Seven Mid-Missouri school districts would gain some money in the next 18 months, while 25 others would lose under Gov. Jay Nixon's school funding budget proposal.
That prediction is based on a funding simulation Senate Appropriations Chairman Kurt Schaefer distributed Thursday to all senators, as lawmakers prepared to go home for the weekend.
Schaefer, R-Columbia, said he didn't want "our members (to) be caught flat-footed" if they're asked by school officials or patrons what the numbers mean.
Nixon has submitted his supplemental budget request for the rest of the current business year, to be debated by lawmakers as they also write the spending plan for the 2011-12 fiscal year that begins July 1.
The supplemental funding bill includes a plan the governor outlined during his State of the State speech last week: Giving the state Elementary and Secondary Department $189 million in federal stimulus dollars that must be spent by next September, then asking the schools to save $112 million for use next year, so that funding will be equalized over the two years.
But, Schaefer told the Senate on Thursday, any budget plan affects the state's 522 public school districts in many different ways, and Nixon's plan won't have the same impact in each district.
"As you can see, the vast majority of these (522) school districts do have a substantial decrease for the 2012 (business year)," Schaefer said.

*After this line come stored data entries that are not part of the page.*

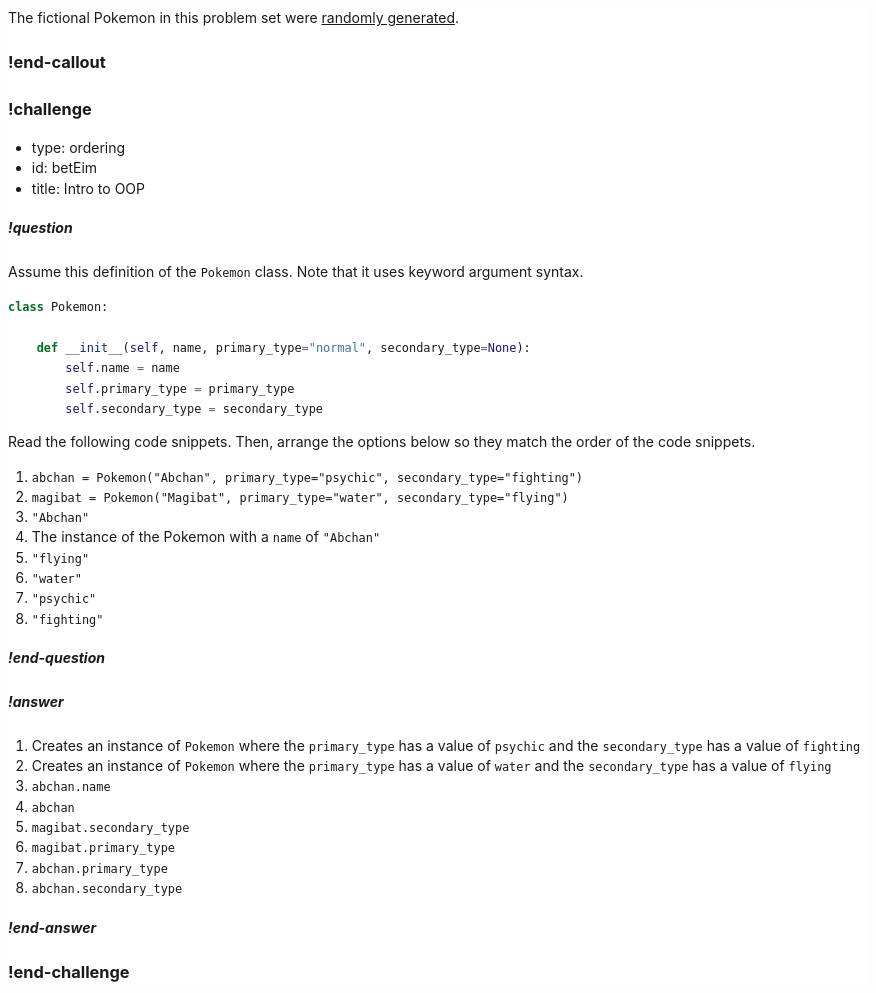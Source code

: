 The fictional Pokemon in this problem set were [randomly generated](https://pokemon.alexonsager.net/).

### !end-callout



### !challenge
* type: ordering
* id: betEim
* title: Intro to OOP
##### !question

Assume this definition of the `Pokemon` class. Note that it uses keyword argument syntax.

```python
class Pokemon:

    def __init__(self, name, primary_type="normal", secondary_type=None):
        self.name = name
        self.primary_type = primary_type
        self.secondary_type = secondary_type
```

Read the following code snippets. Then, arrange the options below so they match the order of the code snippets.

1. `abchan = Pokemon("Abchan", primary_type="psychic", secondary_type="fighting")`
1. `magibat = Pokemon("Magibat", primary_type="water", secondary_type="flying")`
1. `"Abchan"`
1. The instance of the Pokemon with a `name` of `"Abchan"`
1. `"flying"`
1. `"water"`
1. `"psychic"`
1. `"fighting"`

##### !end-question
##### !answer

1. Creates an instance of `Pokemon` where the `primary_type` has a value of `psychic` and the `secondary_type` has a value of `fighting`
1. Creates an instance of `Pokemon` where the `primary_type` has a value of `water` and the `secondary_type` has a value of `flying`
1. `abchan.name`
1. `abchan`
1. `magibat.secondary_type`
1. `magibat.primary_type`
1. `abchan.primary_type`
1. `abchan.secondary_type`

##### !end-answer
### !end-challenge


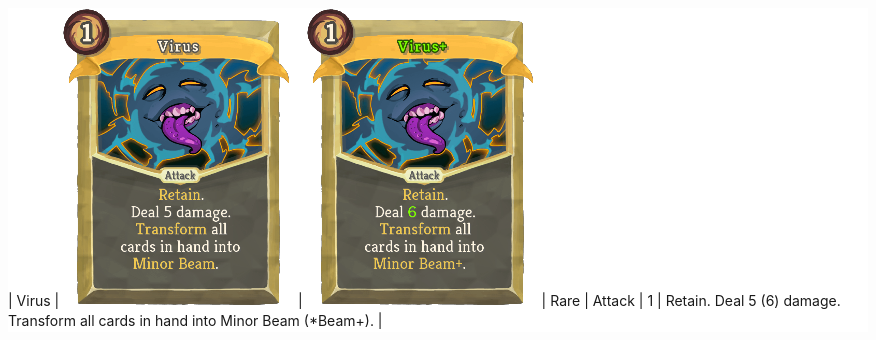 | Virus | ![](../../downfall/small-card-images/The_bronze-Virus.png) | ![](../../downfall/small-card-images/The_bronze-VirusPlus.png) | Rare | Attack | 1 | Retain. Deal 5 (6) damage. Transform all cards in hand into Minor Beam (*Beam+). |
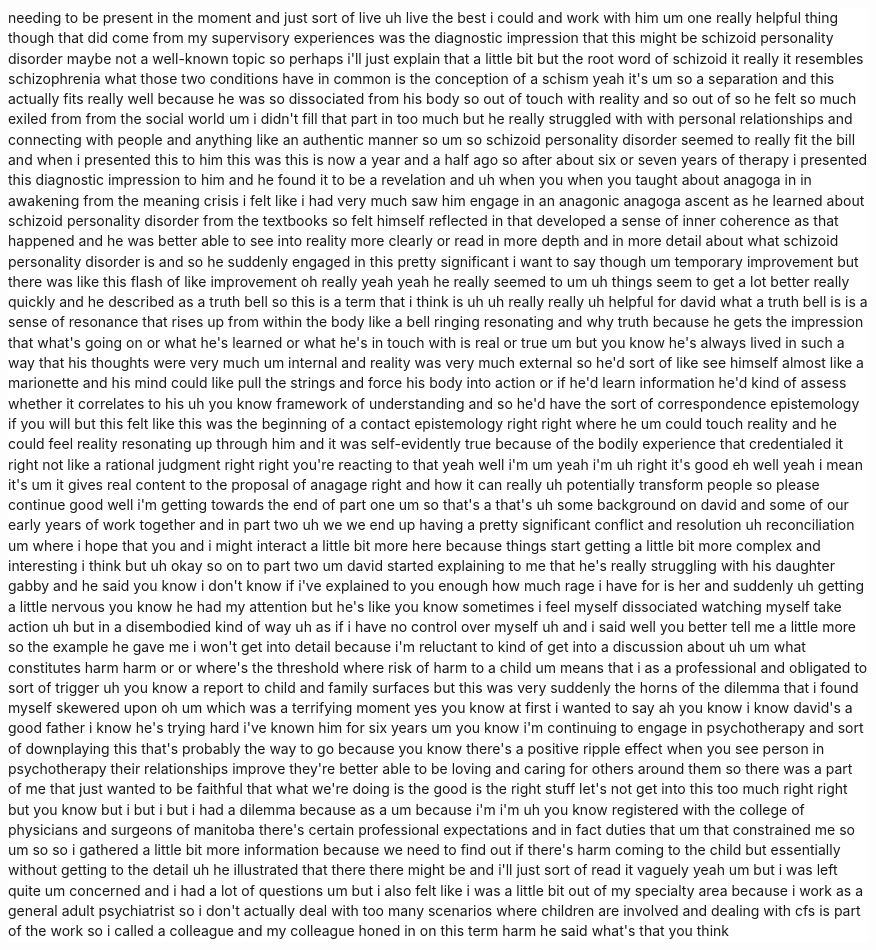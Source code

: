 needing to be present in the moment and just sort of live uh live the best i could and work with him um one really helpful thing though that did come from my supervisory experiences was the diagnostic impression that this might be schizoid personality disorder maybe not a well-known topic so perhaps i'll just explain that a little bit but the root word of schizoid it really it resembles schizophrenia what those two conditions have in common is the conception of a schism yeah it's um so a separation and this actually fits really well because he was so dissociated from his body so out of touch with reality and so out of so he felt so much exiled from from the social world um i didn't fill that part in too much but he really struggled with with personal relationships and connecting with people and anything like an authentic manner so um so schizoid personality disorder seemed to really fit the bill and when i presented this to him this was this is now a year and a half ago so after about six or seven years of therapy i presented this diagnostic impression to him and he found it to be a revelation and uh when you when you taught about anagoga in in awakening from the meaning crisis i felt like i had very much saw him engage in an anagonic anagoga ascent as he learned about schizoid personality disorder from the textbooks so felt himself reflected in that developed a sense of inner coherence as that happened and he was better able to see into reality more clearly or read in more depth and in more detail about what schizoid personality disorder is and so he suddenly engaged in this pretty significant i want to say though um temporary improvement but there was like this flash of like improvement oh really yeah yeah he really seemed to um uh things seem to get a lot better really quickly and he described as a truth bell so this is a term that i think is uh uh really really uh helpful for david what a truth bell is is a sense of resonance that rises up from within the body like a bell ringing resonating and why truth because he gets the impression that what's going on or what he's learned or what he's in touch with is real or true um but you know he's always lived in such a way that his thoughts were very much um internal and reality was very much external so he'd sort of like see himself almost like a marionette and his mind could like pull the strings and force his body into action or if he'd learn information he'd kind of assess whether it correlates to his uh you know framework of understanding and so he'd have the sort of correspondence epistemology if you will but this felt like this was the beginning of a contact epistemology right right where he um could touch reality and he could feel reality resonating up through him and it was self-evidently true because of the bodily experience that credentialed it right not like a rational judgment right right you're reacting to that yeah well i'm um yeah i'm uh right it's good eh well yeah i mean it's um it gives real content to the proposal of anagage right and how it can really uh potentially transform people so please continue good well i'm getting towards the end of part one um so that's a that's uh some background on david and some of our early years of work together and in part two uh we we end up having a pretty significant conflict and resolution uh reconciliation um where i hope that you and i might interact a little bit more here because things start getting a little bit more complex and interesting i think but uh okay so on to part two um david started explaining to me that he's really struggling with his daughter gabby and he said you know i don't know if i've explained to you enough how much rage i have for is her and suddenly uh getting a little nervous you know he had my attention but he's like you know sometimes i feel myself dissociated watching myself take action uh but in a disembodied kind of way uh as if i have no control over myself uh and i said well you better tell me a little more so the example he gave me i won't get into detail because i'm reluctant to kind of get into a discussion about uh um what constitutes harm harm or or where's the threshold where risk of harm to a child um means that i as a professional and obligated to sort of trigger uh you know a report to child and family surfaces but this was very suddenly the horns of the dilemma that i found myself skewered upon oh um which was a terrifying moment yes you know at first i wanted to say ah you know i know david's a good father i know he's trying hard i've known him for six years um you know i'm continuing to engage in psychotherapy and sort of downplaying this that's probably the way to go because you know there's a positive ripple effect when you see person in psychotherapy their relationships improve they're better able to be loving and caring for others around them so there was a part of me that just wanted to be faithful that what we're doing is the good is the right stuff let's not get into this too much right right but you know but i but i but i had a dilemma because as a um because i'm i'm uh you know registered with the college of physicians and surgeons of manitoba there's certain professional expectations and in fact duties that um that constrained me so um so so i gathered a little bit more information because we need to find out if there's harm coming to the child but essentially without getting to the detail uh he illustrated that there there might be and i'll just sort of read it vaguely yeah um but i was left quite um concerned and i had a lot of questions um but i also felt like i was a little bit out of my specialty area because i work as a general adult psychiatrist so i don't actually deal with too many scenarios where children are involved and dealing with cfs is part of the work so i called a colleague and my colleague honed in on this term harm he said what's that you think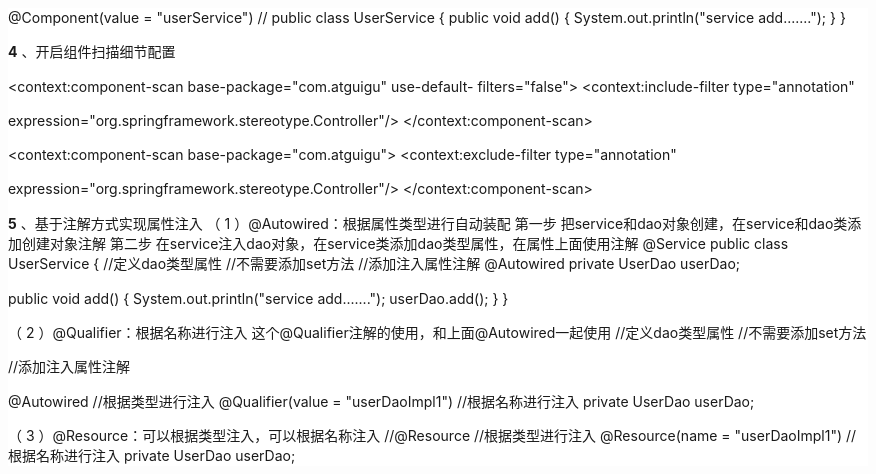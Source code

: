 
@Component(value = "userService") //<bean id="userService" class=".."/>
public class UserService {
public void add() {
System.out.println("service add.......");
}
}

**4** 、开启组件扫描细节配置

<context:component-scan base-package="com.atguigu" use-default-
filters="false">
<context:include-filter type="annotation"

expression="org.springframework.stereotype.Controller"/>
</context:component-scan>


<context:component-scan base-package="com.atguigu">
<context:exclude-filter type="annotation"

expression="org.springframework.stereotype.Controller"/>
</context:component-scan>

**5** 、基于注解方式实现属性注入
（ 1 ）@Autowired：根据属性类型进行自动装配
第一步 把service和dao对象创建，在service和dao类添加创建对象注解
第二步 在service注入dao对象，在service类添加dao类型属性，在属性上面使用注解
@Service
public class UserService {
//定义dao类型属性
//不需要添加set方法
//添加注入属性注解
@Autowired
private UserDao userDao;

public void add() {
System.out.println("service add.......");
userDao.add();
}
}

（ 2 ）@Qualifier：根据名称进行注入
这个@Qualifier注解的使用，和上面@Autowired一起使用
//定义dao类型属性
//不需要添加set方法

//添加注入属性注解

@Autowired //根据类型进行注入
@Qualifier(value = "userDaoImpl1") //根据名称进行注入
private UserDao userDao;

（ 3 ）@Resource：可以根据类型注入，可以根据名称注入
//@Resource //根据类型进行注入
@Resource(name = "userDaoImpl1") //根据名称进行注入
private UserDao userDao;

"While we use that number of $189 million for the additional, federal jobs money ... you have to take into consideration that the governor is withholding an additional $65 million in federal stabilization funds; we are down $12 million for education from the cigarette tax, the county foreign insurance tax and the "fair share' tax; and we're also down $23 million in gaming money."
That means Nixon's supplemental budget request is only an additional $88 million in funding for the rest of 2010-11, but he still expects that to equal more than $150 million in funding next year.
Some senators argued the state shouldn't take the federal money at all, since Congress is spending more money on stimulus programs than it's getting in taxes.
But, Schaefer said, the time for that debate will come later this year.
"Today all I want to point out is, if you plug in the numbers as we have them currently, this is what it (looks like) and how it impacts the school districts," he told reporters.